Patella problems are something they are usually born with. The vet has checked both the papillons and the pom up until 1 year old every time we came in. Now he only checks them once per year. Most of the dogs I've seen with patella problems could be identified by the breeder at a very young age, well before 4 months old.


----------



## Betty (Apr 15, 2007)

Carolina is fox-faced, but she's only 4.5 pounds and fully grown. The other fox-faced poms I've seen are bigger, in the 8-12 pound range. I do like the fox-faces more; they just look so mischievous, which suits their personalities.

It is _so_ funny to see Carolina squeeze under the couch with a toy and tease Tanner with it, because Tan can't reach under there.
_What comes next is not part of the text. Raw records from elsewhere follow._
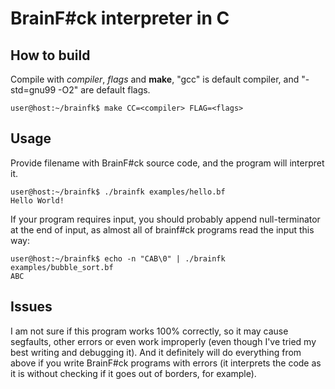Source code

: # BrainF#ck interpreter in C

## How to build

Compile with *compiler*, *flags* and **make**,
"gcc" is default compiler, and "-std=gnu99 -O2"
are default flags.

```
user@host:~/brainfk$ make CC=<compiler> FLAG=<flags>
```

## Usage

Provide filename with BrainF#ck source code,
and the program will interpret it.

```
user@host:~/brainfk$ ./brainfk examples/hello.bf
Hello World!
```

If your program requires input, you should
probably append null-terminator at the end of input,
as almost all of brainf#ck programs read the input this way:

```
user@host:~/brainfk$ echo -n "CAB\0" | ./brainfk examples/bubble_sort.bf
ABC
```

## Issues

I am not sure if this program works 100% correctly, so
it may cause segfaults, other errors or even work improperly
(even though I've tried my best writing and debugging it).
And it definitely will do everything from above if you write
BrainF#ck programs with errors (it interprets the code as it is
without checking if it goes out of borders, for example).
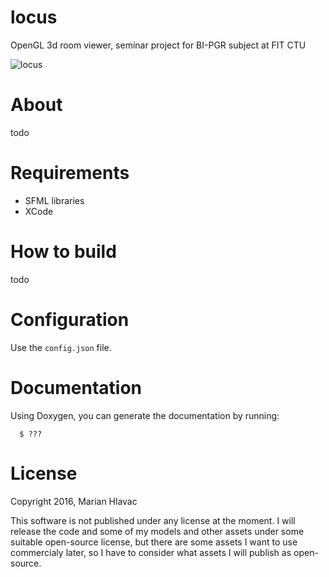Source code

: # locus

OpenGL 3d room viewer, seminar project for BI-PGR subject at FIT CTU

![locus](http://i.imgur.com/Xy3wVdC.png)

# About

todo

# Requirements

 - SFML libraries
 - XCode 

# How to build

todo

# Configuration

Use the `config.json` file.

# Documentation

Using Doxygen, you can generate the documentation by running:

```
  $ ???
```

# License

Copyright 2016, Marian Hlavac

This software is not published under any license at the moment. I will release the code and some of my models and other assets under some suitable open-source license, but there are some assets I want to use commercialy later, so I have to consider what assets I will publish as open-source.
Tanner gives paybacks by jumping onto the couch where Carolina can't reach her.  

LittleMoon, have you posted a big pic of your pom? I keep looking for it.


----------



## LittleMoonRabbit (Jan 7, 2008)

I have just submitted some big pics of her in the "Cute Puppy Faces that melt your heart" thread  You can see her puppy pics and her now pics there


----------



## Dogstar (May 11, 2007)

Re: Fox-faced Poms

The 'fox face' comes down from the bigger spitz. Klein and mittelspitz have a much less exaggerated face (and the breed standard for mittels is significantly different). The size seems to be linked to the less exaggerated features. Liking the fox-face (and the larger size- Lizzie will be around 16 pounds) is the main reason I went with a spitz rather than a Pom. I'm hoping to have some kleins in the future, too. 

Cait


----------